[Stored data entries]

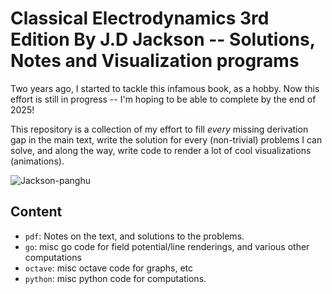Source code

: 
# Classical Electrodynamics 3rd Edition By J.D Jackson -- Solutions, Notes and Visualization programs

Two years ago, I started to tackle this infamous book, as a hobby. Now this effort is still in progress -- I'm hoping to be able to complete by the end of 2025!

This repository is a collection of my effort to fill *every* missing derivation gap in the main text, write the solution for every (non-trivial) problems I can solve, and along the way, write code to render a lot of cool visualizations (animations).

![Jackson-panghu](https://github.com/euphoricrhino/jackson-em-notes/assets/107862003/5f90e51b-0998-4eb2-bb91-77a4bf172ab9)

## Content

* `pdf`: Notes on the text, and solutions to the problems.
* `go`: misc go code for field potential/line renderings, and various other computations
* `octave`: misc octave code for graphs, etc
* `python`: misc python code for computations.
--
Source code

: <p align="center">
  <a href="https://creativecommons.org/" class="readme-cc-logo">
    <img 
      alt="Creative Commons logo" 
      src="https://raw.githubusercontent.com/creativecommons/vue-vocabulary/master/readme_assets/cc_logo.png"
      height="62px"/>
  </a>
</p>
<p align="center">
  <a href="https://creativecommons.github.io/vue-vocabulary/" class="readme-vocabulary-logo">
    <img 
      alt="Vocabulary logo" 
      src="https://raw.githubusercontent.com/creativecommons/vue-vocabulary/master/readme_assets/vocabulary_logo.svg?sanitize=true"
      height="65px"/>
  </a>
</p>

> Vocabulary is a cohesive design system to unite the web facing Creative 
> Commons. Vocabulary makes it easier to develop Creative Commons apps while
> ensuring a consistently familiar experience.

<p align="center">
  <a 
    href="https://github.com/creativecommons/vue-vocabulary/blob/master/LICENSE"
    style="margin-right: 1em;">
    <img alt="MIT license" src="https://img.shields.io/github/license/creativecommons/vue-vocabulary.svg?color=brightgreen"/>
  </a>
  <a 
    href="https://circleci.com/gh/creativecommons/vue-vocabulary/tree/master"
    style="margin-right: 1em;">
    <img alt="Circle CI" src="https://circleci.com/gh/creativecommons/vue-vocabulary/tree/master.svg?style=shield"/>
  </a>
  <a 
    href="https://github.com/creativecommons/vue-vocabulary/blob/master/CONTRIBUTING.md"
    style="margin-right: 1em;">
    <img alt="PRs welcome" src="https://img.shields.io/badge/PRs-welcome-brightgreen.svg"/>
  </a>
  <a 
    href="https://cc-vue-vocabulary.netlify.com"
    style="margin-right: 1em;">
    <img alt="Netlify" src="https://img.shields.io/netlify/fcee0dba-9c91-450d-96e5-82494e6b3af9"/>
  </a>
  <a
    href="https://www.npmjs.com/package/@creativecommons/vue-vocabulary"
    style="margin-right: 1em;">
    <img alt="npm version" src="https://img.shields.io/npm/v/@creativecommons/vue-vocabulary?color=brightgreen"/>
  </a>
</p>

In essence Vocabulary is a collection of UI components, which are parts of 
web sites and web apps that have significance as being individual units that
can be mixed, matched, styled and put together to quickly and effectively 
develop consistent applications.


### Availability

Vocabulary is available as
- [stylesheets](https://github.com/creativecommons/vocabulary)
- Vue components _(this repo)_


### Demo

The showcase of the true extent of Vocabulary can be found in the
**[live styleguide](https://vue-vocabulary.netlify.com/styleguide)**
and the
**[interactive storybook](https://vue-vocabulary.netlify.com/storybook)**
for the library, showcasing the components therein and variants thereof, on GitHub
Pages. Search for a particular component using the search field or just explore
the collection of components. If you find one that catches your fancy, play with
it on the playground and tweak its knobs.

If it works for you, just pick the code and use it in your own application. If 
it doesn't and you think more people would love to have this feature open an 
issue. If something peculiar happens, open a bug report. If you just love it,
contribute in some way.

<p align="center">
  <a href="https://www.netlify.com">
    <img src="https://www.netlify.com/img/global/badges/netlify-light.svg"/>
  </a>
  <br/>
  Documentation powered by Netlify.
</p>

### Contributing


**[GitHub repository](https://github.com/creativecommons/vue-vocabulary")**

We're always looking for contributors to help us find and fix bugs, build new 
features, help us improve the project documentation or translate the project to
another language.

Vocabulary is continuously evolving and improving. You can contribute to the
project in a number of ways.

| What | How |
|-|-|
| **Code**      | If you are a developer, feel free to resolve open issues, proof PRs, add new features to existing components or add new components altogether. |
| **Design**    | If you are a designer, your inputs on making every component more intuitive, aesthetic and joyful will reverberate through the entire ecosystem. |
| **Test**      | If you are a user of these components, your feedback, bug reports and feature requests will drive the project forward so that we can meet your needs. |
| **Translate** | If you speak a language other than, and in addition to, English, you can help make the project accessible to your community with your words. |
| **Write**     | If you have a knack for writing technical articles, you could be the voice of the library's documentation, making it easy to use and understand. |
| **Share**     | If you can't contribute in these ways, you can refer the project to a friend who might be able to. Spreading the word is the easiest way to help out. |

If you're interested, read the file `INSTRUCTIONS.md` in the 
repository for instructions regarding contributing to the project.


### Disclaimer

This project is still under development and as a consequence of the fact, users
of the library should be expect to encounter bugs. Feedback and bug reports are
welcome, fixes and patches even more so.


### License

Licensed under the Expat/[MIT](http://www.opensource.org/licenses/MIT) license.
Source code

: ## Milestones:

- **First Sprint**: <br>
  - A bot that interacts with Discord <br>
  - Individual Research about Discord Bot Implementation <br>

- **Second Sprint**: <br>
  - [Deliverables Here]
--
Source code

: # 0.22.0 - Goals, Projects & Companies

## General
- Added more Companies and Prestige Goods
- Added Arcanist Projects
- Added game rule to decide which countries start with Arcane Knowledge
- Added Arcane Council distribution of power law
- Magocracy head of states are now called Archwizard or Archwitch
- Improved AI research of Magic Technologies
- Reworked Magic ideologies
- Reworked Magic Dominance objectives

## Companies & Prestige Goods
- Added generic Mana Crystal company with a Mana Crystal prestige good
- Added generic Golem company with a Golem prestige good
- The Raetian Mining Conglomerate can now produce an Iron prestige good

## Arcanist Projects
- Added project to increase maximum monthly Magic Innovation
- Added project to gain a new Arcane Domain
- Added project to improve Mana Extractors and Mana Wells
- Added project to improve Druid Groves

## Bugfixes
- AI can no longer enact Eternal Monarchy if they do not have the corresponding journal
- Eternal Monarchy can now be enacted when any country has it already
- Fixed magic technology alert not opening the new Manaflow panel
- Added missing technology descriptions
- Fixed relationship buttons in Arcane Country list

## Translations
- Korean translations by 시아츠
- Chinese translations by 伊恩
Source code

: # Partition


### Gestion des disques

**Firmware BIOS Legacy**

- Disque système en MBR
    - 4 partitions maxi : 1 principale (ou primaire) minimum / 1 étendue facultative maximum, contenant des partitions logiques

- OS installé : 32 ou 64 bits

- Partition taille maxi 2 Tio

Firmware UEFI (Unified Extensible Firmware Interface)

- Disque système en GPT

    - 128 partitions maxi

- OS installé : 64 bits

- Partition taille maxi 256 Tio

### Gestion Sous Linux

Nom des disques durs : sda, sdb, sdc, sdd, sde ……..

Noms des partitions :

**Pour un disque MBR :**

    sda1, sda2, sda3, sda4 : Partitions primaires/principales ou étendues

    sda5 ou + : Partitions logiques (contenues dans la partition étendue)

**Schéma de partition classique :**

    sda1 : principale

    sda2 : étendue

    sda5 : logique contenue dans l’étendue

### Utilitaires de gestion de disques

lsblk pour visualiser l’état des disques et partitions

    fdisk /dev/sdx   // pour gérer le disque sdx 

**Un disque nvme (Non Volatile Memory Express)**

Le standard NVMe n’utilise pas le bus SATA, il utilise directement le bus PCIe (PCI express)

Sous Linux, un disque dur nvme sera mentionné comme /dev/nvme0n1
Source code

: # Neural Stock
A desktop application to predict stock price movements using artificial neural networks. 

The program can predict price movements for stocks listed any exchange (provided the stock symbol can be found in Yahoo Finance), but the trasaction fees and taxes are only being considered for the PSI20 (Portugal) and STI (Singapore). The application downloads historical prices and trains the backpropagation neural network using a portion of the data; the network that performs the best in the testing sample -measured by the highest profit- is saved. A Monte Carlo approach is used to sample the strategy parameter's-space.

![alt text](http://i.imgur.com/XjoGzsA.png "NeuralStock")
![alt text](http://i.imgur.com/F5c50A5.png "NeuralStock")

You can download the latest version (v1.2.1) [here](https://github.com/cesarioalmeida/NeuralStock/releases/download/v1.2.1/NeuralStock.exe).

» **TASK REQUIREMENTS**
If a line in the data above holds the string "système", report that line.

» **EXPECTED OUTPUT**
- Disque système en MBR
- Disque système en GPT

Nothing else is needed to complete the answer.